For the past week or so, I have been having a bit of a crisis. Sam has been exceptionally needy and not really let me get a moment to myself. This coupled with an obscene amount of work that I can't touch and my achilles injury has had me feeling a bit on edge (read: ready to chuck myself off the Tobin).
So, yesterday, I cleared my schedule, sent R to the Children's Museum and the grocer's armed with an extensive list and sat down on the couch with a pile of work and a fabulous book (Case Histories by Kate Atkinson). I forced myself to tackle the work first and once I was halfway through it, I took a break for reading. I read. And read. And read. I read the entire book in one sitting (four hours straight) and it was luscious, delicious and oh-so-very-needed.

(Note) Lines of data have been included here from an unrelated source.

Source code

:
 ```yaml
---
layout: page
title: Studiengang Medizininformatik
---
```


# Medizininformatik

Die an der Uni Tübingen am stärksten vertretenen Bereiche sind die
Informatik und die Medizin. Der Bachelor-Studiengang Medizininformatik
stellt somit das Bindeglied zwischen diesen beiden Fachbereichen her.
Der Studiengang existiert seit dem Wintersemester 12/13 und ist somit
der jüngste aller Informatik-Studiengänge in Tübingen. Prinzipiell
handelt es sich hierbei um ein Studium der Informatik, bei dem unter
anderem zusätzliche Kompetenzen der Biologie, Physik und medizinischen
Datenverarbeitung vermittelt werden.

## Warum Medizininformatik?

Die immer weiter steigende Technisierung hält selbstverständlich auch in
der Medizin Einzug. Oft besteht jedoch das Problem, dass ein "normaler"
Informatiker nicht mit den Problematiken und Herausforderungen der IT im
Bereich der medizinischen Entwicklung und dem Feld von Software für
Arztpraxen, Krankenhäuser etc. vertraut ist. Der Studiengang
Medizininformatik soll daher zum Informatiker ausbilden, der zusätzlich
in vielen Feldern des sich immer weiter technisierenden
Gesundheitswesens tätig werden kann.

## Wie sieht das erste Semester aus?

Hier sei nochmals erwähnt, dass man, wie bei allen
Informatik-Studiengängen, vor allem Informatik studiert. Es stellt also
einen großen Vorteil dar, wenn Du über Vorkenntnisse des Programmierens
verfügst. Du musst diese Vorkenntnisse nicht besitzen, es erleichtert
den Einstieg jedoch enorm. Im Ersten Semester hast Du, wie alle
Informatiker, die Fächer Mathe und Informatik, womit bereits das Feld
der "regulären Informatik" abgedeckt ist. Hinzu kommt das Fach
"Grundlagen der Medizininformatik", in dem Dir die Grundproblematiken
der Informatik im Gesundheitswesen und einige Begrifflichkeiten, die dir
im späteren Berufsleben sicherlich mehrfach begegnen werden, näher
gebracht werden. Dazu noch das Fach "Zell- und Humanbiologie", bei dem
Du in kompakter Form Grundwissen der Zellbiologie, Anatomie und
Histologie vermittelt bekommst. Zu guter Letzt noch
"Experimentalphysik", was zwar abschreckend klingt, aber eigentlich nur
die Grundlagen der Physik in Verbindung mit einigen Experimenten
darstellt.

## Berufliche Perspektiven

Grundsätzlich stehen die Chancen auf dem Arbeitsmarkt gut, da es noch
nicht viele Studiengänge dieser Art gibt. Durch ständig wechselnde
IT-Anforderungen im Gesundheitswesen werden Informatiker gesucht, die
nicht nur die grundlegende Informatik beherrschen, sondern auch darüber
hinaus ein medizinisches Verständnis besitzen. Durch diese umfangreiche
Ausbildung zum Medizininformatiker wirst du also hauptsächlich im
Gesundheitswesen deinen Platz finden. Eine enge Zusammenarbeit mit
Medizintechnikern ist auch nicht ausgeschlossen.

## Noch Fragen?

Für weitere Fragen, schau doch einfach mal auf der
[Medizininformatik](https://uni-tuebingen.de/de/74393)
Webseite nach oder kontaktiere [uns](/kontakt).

A part of me was screaming that I ought to use the time to be productive, but the less practical side of me--the side that had been pouting all last week--was thrilled. Turns out the one thing I needed was one day (or four hours) back in my old life, when reading a book was the only thing on a day's agenda.
Even though I missed the kid, I forced myself to ignore the guilt. And I was right to do so. Why? Because today I feel much, much better. I feel refreshed. I feel like a human. Yes, I had to stay up until 1 a.m. getting work done last night, but I feel like I did something good for myself, something I have been needing to do for a while.
It occurred to me last week that I have been so wrapped up in motherhood, loving it so much, that it has been easy to ignore the part of me that has not been totally happy. But I think moms do themselves--and their kids--a huge disservice when we focus only on the happy parts of being a mom because, like with everything else, there is lightness and darkness in this job.
I love Sam more than anything before her, but I did have a life before her, a life I liked a lot. And contrary to what many mother say, I do remember what that life was like. I remember being able to blow everything off to read all day. I remember going to a movie at the last minute, getting a late night drink and working out on my own schedule entirely. And while I would not trade Sam for my old life, I sometimes wish I could have just a week back there. A week where I was only responsible for me, me, me.
There are so many changes when we become moms. I knew these things would happen. And I always said I would be the kind of mom who retained her old self, who worked out a lot, talked to her friends and managed to talk about something other than the merits of the Bumbo. I never expected to be caught in a Catch-22 cycle of guilt. If I am with her, I feel resentful. If I am away, I feel guilty. I never realized in my haste to be disdainful, that part of the "Martyr Mom" syndrome came from that place. It is awfully hard to do something nice for yourself when it makes you feel like selfish, bad mommy to do it.
Despite the guilt, despite the worry that something might happen to my child if she is out of my sight for two seconds (even if she is with her father), I am going to start taking more time for myself--time that is not spent at the gym. I need it for myself, for R and, most of all, for Sam.